* **TASK DETAILS**
Below are entries. Reproduce exactly the lines between the line holding "host puede tener" and the line holding "No puede haber", inclusive, and only those.

== DATA SHOWN

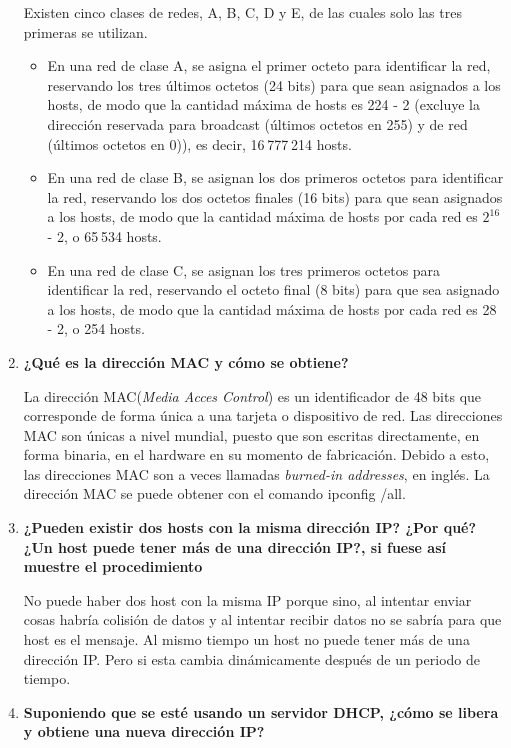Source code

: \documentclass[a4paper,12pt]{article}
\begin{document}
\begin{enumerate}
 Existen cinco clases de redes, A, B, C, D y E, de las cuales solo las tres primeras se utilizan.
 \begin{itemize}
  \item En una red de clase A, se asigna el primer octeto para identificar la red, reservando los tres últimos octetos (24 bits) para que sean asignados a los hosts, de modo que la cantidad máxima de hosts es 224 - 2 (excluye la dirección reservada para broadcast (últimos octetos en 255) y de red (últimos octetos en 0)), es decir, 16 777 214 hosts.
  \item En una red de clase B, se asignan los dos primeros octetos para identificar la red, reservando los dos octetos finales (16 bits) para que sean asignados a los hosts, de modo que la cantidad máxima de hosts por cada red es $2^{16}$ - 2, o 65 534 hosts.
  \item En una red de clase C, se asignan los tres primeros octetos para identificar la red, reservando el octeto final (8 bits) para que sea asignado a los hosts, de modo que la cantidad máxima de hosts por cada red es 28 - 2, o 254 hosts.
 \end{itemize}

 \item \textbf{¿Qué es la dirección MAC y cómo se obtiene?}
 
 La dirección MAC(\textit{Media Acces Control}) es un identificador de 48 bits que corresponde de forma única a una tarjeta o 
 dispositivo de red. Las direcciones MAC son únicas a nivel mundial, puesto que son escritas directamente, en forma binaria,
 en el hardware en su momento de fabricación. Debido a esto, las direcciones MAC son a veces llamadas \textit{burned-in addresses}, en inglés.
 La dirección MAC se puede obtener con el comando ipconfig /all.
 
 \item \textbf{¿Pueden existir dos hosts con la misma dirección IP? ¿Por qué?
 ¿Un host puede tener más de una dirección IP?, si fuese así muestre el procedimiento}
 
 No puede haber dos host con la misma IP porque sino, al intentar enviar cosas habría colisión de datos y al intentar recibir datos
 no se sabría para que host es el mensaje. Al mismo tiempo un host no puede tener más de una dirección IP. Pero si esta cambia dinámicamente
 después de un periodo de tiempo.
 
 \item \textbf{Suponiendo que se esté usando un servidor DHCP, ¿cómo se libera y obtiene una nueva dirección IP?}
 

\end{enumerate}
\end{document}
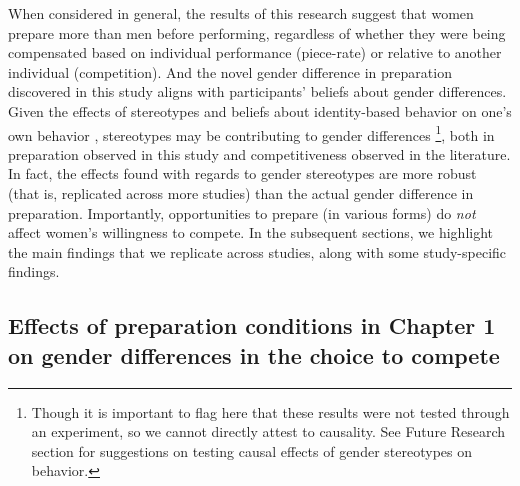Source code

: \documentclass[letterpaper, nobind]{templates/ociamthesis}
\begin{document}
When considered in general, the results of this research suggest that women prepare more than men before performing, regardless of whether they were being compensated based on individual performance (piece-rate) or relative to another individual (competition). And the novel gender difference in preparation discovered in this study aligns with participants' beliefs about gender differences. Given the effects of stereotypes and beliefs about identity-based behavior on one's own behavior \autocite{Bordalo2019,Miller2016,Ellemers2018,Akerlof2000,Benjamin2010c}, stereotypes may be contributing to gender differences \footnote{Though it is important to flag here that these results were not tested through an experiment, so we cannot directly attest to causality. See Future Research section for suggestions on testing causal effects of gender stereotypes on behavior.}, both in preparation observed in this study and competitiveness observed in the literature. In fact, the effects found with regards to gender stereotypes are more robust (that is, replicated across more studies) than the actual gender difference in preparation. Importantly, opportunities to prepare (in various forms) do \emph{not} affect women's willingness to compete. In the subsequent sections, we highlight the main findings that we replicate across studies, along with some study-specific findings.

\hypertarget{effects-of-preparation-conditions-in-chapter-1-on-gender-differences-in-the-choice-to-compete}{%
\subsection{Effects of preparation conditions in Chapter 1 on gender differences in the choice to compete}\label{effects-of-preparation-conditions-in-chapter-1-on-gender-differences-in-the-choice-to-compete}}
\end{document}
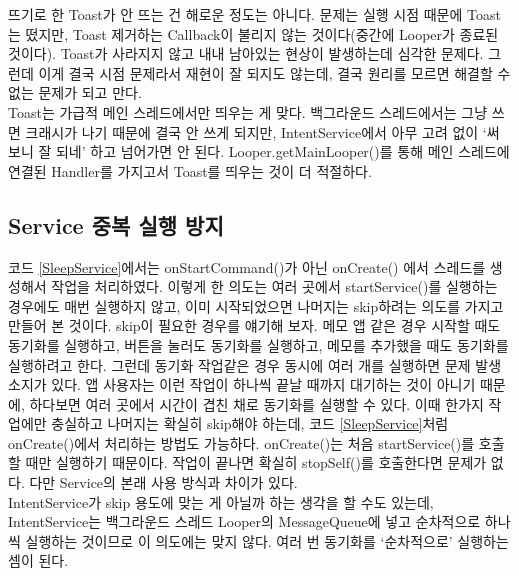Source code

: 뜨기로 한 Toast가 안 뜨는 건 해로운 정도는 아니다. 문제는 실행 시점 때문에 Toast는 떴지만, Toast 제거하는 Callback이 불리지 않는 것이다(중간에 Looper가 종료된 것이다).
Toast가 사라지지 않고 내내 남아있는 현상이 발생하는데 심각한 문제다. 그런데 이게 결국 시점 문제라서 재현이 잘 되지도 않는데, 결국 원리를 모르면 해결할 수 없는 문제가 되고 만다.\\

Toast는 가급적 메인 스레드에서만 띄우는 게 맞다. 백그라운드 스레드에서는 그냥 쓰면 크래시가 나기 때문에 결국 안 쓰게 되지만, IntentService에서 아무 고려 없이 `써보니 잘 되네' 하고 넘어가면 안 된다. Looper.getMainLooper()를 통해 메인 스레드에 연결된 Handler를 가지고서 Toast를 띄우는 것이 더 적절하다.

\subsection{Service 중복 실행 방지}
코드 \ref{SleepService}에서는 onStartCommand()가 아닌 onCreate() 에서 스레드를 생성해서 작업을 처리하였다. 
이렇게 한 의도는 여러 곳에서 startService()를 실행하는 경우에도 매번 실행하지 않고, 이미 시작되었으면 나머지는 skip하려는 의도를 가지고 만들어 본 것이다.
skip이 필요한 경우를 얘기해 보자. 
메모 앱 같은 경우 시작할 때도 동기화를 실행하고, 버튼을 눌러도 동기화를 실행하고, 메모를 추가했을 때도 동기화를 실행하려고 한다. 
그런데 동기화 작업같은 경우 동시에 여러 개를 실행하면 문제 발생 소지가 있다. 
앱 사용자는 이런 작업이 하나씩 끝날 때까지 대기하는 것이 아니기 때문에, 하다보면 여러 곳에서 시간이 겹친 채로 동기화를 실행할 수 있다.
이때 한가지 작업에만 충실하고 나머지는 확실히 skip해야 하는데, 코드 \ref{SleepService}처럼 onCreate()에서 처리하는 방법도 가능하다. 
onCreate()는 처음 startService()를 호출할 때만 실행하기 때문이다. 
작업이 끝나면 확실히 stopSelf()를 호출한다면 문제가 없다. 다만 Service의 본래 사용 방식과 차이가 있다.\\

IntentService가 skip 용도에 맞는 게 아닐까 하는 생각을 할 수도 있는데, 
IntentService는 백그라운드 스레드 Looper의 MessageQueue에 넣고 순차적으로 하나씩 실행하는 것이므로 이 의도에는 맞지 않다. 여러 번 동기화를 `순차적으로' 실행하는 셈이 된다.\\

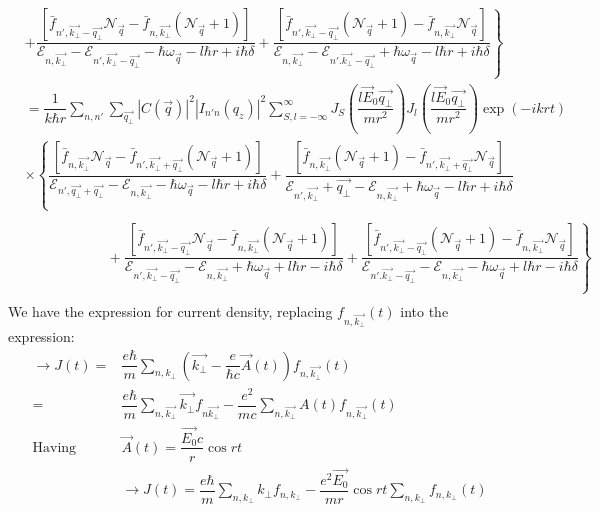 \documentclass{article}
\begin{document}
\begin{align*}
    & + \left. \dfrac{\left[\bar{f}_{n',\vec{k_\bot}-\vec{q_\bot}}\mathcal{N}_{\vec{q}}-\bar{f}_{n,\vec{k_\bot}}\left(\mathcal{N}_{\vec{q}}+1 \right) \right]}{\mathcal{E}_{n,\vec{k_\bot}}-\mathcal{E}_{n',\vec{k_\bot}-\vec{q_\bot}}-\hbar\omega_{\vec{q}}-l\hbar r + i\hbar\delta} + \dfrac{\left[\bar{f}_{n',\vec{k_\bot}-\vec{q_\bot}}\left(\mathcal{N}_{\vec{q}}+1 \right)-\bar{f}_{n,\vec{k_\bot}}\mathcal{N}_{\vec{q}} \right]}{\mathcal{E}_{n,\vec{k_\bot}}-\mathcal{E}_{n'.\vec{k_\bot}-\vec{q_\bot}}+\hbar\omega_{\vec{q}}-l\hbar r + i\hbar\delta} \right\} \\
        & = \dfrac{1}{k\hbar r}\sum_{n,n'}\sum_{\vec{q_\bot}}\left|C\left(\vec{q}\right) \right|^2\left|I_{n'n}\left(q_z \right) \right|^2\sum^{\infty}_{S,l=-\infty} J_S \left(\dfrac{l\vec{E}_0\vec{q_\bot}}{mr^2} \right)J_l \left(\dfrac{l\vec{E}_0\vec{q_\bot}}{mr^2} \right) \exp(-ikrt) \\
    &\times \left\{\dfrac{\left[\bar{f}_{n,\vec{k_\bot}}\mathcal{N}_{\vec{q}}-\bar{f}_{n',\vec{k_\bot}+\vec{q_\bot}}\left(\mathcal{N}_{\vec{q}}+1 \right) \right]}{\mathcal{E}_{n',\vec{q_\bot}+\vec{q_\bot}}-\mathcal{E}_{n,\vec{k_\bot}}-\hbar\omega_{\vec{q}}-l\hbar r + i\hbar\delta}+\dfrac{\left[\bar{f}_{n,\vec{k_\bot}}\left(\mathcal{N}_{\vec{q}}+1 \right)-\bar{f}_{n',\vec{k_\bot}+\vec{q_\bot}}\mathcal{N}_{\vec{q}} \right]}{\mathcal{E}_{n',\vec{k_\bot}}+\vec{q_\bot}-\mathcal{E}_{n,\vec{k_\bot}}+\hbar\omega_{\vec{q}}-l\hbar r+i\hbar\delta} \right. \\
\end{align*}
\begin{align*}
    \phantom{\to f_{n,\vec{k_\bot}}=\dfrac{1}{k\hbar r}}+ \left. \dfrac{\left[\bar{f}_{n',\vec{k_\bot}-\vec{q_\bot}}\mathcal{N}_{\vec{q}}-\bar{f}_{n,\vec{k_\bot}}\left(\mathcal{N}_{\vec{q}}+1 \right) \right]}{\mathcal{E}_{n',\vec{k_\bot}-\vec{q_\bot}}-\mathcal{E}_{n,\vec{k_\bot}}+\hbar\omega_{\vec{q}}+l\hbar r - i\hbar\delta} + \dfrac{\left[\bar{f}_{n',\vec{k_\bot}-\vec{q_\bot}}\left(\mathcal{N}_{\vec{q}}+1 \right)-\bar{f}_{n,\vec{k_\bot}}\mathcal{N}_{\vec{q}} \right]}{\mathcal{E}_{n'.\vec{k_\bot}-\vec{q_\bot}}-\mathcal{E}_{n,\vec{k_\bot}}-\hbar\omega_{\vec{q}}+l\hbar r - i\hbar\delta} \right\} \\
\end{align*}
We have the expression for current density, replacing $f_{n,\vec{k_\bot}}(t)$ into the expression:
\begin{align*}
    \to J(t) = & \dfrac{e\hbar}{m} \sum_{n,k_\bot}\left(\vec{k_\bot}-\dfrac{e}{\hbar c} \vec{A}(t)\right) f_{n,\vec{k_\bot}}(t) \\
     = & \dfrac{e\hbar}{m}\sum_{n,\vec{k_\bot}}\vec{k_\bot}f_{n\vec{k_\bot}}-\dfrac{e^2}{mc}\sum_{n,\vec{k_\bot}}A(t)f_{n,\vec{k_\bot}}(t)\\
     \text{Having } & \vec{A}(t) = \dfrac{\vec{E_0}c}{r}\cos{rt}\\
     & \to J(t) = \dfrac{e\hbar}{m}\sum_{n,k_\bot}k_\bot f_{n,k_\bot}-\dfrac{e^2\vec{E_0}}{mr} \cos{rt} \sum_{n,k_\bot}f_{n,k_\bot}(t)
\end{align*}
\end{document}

====
== DATA SHOWN

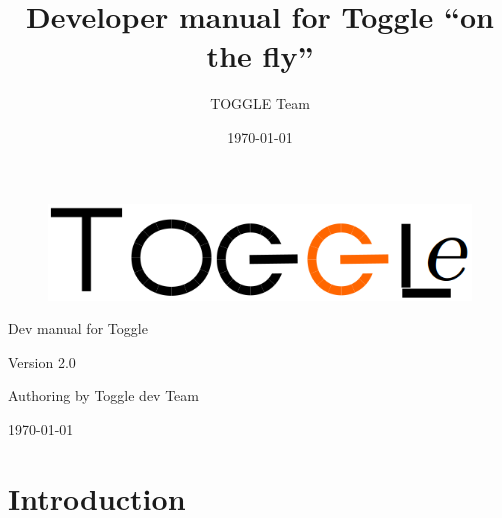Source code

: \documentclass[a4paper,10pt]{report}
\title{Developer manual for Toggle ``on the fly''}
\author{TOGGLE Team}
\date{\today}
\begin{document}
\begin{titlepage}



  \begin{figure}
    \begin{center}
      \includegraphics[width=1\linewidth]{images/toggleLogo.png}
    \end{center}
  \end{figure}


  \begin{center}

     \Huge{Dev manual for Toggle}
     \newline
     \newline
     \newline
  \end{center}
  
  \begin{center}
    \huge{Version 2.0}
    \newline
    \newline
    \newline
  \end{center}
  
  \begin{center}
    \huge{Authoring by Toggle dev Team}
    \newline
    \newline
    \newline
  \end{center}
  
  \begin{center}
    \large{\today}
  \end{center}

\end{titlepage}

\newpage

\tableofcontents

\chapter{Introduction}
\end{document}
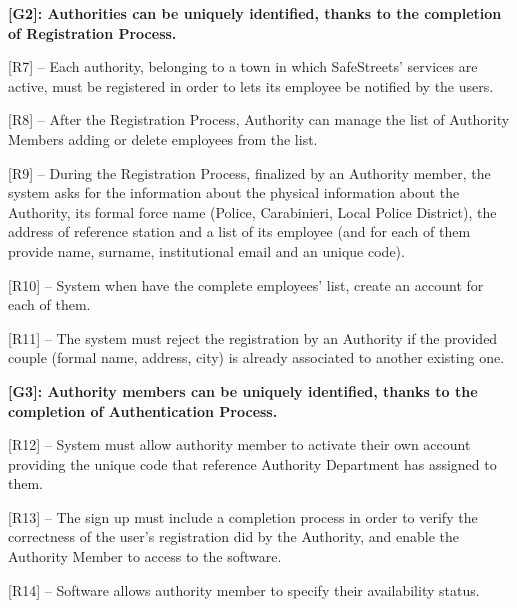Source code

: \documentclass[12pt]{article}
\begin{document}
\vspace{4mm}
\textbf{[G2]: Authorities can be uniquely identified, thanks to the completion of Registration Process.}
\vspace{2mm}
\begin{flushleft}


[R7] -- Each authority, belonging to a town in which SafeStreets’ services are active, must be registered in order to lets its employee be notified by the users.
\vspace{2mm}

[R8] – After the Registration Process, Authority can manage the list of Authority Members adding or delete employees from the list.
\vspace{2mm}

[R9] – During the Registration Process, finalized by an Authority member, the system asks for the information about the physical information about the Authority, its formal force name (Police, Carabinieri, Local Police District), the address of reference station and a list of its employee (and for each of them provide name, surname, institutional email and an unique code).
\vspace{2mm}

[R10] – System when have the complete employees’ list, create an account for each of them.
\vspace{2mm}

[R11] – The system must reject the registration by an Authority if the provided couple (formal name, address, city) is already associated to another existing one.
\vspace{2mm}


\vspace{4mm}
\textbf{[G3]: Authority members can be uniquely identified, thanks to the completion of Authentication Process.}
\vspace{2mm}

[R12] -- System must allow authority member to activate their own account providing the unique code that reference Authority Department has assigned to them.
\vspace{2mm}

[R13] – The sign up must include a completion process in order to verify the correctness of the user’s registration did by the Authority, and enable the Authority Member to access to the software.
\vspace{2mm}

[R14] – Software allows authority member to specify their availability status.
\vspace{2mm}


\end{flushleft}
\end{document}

====

* **SOLUTION TO THIS TASK**
 ¿Un host puede tener más de una dirección IP?, si fuese así muestre el procedimiento}
 
 No puede haber dos host con la misma IP porque sino, al intentar enviar cosas habría colisión de datos y al intentar recibir datos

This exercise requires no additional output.